### What to do:
Give the data again exactly, without its images.

### Available data:
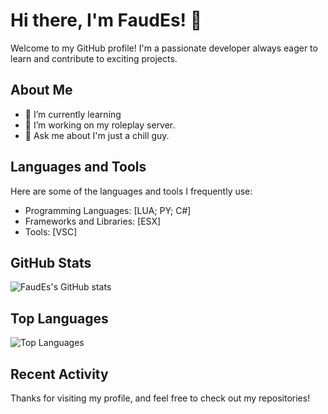 # Hi there, I'm FaudEs! 👋

Welcome to my GitHub profile! I'm a passionate developer always eager to learn and contribute to exciting projects.

## About Me

- 🌱 I’m currently learning
- 🔭 I’m working on my roleplay server.
- 💬 Ask me about I'm just a chill guy.


## Languages and Tools

Here are some of the languages and tools I frequently use:

- Programming Languages: [LUA; PY; C#]
- Frameworks and Libraries: [ESX]
- Tools: [VSC]

## GitHub Stats

![FaudEs's GitHub stats](https://github-readme-stats.vercel.app/api?username=FaudEs&show_icons=true&theme=radical)

## Top Languages

![Top Languages](https://github-readme-stats.vercel.app/api/top-langs/?username=FaudEs&layout=compact&theme=radical)

## Recent Activity

<!--START_SECTION:activity-->
<!--END_SECTION:activity-->


Thanks for visiting my profile, and feel free to check out my repositories!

### Task response:
 # Hi there, I'm FaudEs! 👋

Welcome to my GitHub profile! I'm a passionate developer always eager to learn and contribute to exciting projects.

## About Me

- 🌱 I’m currently learning
- 🔭 I’m working on my roleplay server.
- 💬 Ask me about I'm just a chill guy.


## Languages and Tools

Here are some of the languages and tools I frequently use:

- Programming Languages: [LUA; PY; C#]
- Frameworks and Libraries: [ESX]
- Tools: [VSC]

## GitHub Stats

![FaudEs's GitHub stats](https://github-readme-stats.vercel.app/api?username=FaudEs&show_icons=true&theme=radical)

## Top Languages

![Top Languages](https://github-readme-stats.vercel.app/api/top-langs/?username=FaudEs&layout=compact&theme=radical)

## Recent Activity

<!--START_SECTION:activity-->
<!--END_SECTION:activity-->


Thanks for visiting my profile, and feel free to check out my repositories!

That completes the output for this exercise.